Al dejar a los partidos políticos el derecho exclusivo para solicitar el registro de candidatos a cargos de elección popular, la reforma electoral avalada por la mayoría de los integrantes del Congreso del Estado de Zacatecas representa un desdén respecto al papel que los ciudadanos exigen tener en la toma de decisiones que la clase gobernante de la entidad sigue monopolizando, lo que es un claro ejemplo de que el PRI sigue impulsando reformas antidemocráticas a través de los congresos locales donde tienen mayoría.
Como se hizo a nivel nacional con las modificaciones en materia política aprobadas recientemente, de forma mañosa e ilegal los diputados locales avalaron que los zacatecanos puedan convocar a la realización de referéndum y plebiscito, conscientes de que las condiciones que se fijaron para convocar a ello, entre ellas reunir las firmas del equivalente al 2 por ciento del listado nominal del estado, son absurdas y prácticamente imposibles de cumplir para casi cualquier ciudadano.
Es una tomadura de pelo que al tiempo que se “permite” a los ciudadanos presentar iniciativas de ley y llamar a plebiscito y referéndum, el gobernador y los diputados locales en turno “lleven mano” para convocarlos, algo que de antemano sabemos difícilmente harán, pues dichos procedimientos fueron creados precisamente para cuestionar el ejercicio gubernamental, que de ponerse a consideración en este momento la ciudadanía reprobaría por la mediocre actuación de Miguel Alonso Reyes al frente del gobierno de Zacatecas.
Al fijar que los partidos políticos solo puedan constituirse por ciudadanos sin la intervención de organizaciones gremiales, los diputados del estado atentan contra los derechos de reunión y de asociación consagrados en nuestra constitución política, con la que partidos como el PANAL tendrían que desaparecer inmediatamente, de aplicarse a nivel nacional.
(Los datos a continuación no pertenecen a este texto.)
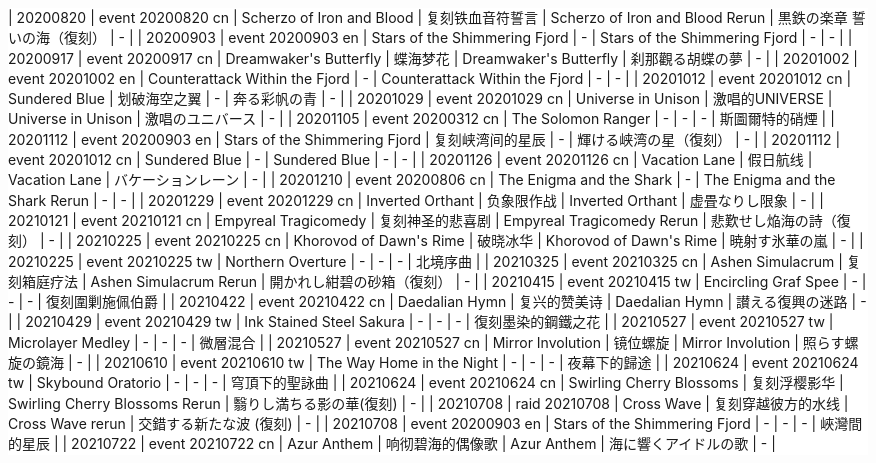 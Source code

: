 | 20200820   | event 20200820 cn        | Scherzo of Iron and Blood                    | 复刻铁血音符誓言       | Scherzo of Iron and Blood Rerun              | 黒鉄の楽章 誓いの海（復刻）          | -                        |
| 20200903   | event 20200903 en        | Stars of the Shimmering Fjord                | -                      | Stars of the Shimmering Fjord                | -                                    | -                        |
| 20200917   | event 20200917 cn        | Dreamwaker's Butterfly                       | 蝶海梦花               | Dreamwaker's Butterfly                       | 刹那觀る胡蝶の夢                     | -                        |
| 20201002   | event 20201002 en        | Counterattack Within the Fjord               | -                      | Counterattack Within the Fjord               | -                                    | -                        |
| 20201012   | event 20201012 cn        | Sundered Blue                                | 划破海空之翼           | -                                            | 奔る彩帆の青                         | -                        |
| 20201029   | event 20201029 cn        | Universe in Unison                           | 激唱的UNIVERSE         | Universe in Unison                           | 激唱のユニバース                     | -                        |
| 20201105   | event 20200312 cn        | The Solomon Ranger                           | -                      | -                                            | -                                    | 斯圖爾特的硝煙           |
| 20201112   | event 20200903 en        | Stars of the Shimmering Fjord                | 复刻峡湾间的星辰       | -                                            | 輝ける峡湾の星（復刻）               | -                        |
| 20201112   | event 20201012 cn        | Sundered Blue                                | -                      | Sundered Blue                                | -                                    | -                        |
| 20201126   | event 20201126 cn        | Vacation Lane                                | 假日航线               | Vacation Lane                                | バケーションレーン                   | -                        |
| 20201210   | event 20200806 cn        | The Enigma and the Shark                     | -                      | The Enigma and the Shark Rerun               | -                                    | -                        |
| 20201229   | event 20201229 cn        | Inverted Orthant                             | 负象限作战             | Inverted Orthant                             | 虚畳なりし限象                       | -                        |
| 20210121   | event 20210121 cn        | Empyreal Tragicomedy                         | 复刻神圣的悲喜剧       | Empyreal Tragicomedy Rerun                   | 悲歎せし焔海の詩（復刻）             | -                        |
| 20210225   | event 20210225 cn        | Khorovod of Dawn's Rime                      | 破晓冰华               | Khorovod of Dawn's Rime                      | 暁射す氷華の嵐                       | -                        |
| 20210225   | event 20210225 tw        | Northern Overture                            | -                      | -                                            | -                                    | 北境序曲                 |
| 20210325   | event 20210325 cn        | Ashen Simulacrum                             | 复刻箱庭疗法           | Ashen Simulacrum Rerun                       | 開かれし紺碧の砂箱（復刻）           | -                        |
| 20210415   | event 20210415 tw        | Encircling Graf Spee                         | -                      | -                                            | -                                    | 復刻圍剿施佩伯爵         |
| 20210422   | event 20210422 cn        | Daedalian Hymn                               | 复兴的赞美诗           | Daedalian Hymn                               | 讃える復興の迷路                     | -                        |
| 20210429   | event 20210429 tw        | Ink Stained Steel Sakura                     | -                      | -                                            | -                                    | 復刻墨染的鋼鐵之花       |
| 20210527   | event 20210527 tw        | Microlayer Medley                            | -                      | -                                            | -                                    | 微層混合                 |
| 20210527   | event 20210527 cn        | Mirror Involution                            | 镜位螺旋               | Mirror Involution                            | 照らす螺旋の鏡海                     | -                        |
| 20210610   | event 20210610 tw        | The Way Home in the Night                    | -                      | -                                            | -                                    | 夜幕下的歸途             |
| 20210624   | event 20210624 tw        | Skybound Oratorio                            | -                      | -                                            | -                                    | 穹頂下的聖詠曲           |
| 20210624   | event 20210624 cn        | Swirling Cherry Blossoms                     | 复刻浮樱影华           | Swirling Cherry Blossoms Rerun               | 翳りし満ちる影の華(復刻)             | -                        |
| 20210708   | raid 20210708            | Cross Wave                                   | 复刻穿越彼方的水线     | Cross Wave rerun                             | 交錯する新たな波 (復刻)              | -                        |
| 20210708   | event 20200903 en        | Stars of the Shimmering Fjord                | -                      | -                                            | -                                    | 峽灣間的星辰             |
| 20210722   | event 20210722 cn        | Azur Anthem                                  | 响彻碧海的偶像歌       | Azur Anthem                                  | 海に響くアイドルの歌                 | -                        |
Aunque los diputados avalaron la conformación de coaliciones electorales con candidaturas comunes y se impidió disminuir el porcentaje permitido para la representación proporcional a la que tienen derecho los partidos políticos locales con registro para participar en las elecciones, sigue latente la pretensión de Enrique Peña Nieto de echar a andar en los congresos locales del país el proyecto regresivo en materia política que ya ensayó en el estado de México, que entre otros puntos incluye dotar de sobrerrepresentación al partido en el poder para afianzar el modelo presidencialista en detrimento de la división de poderes.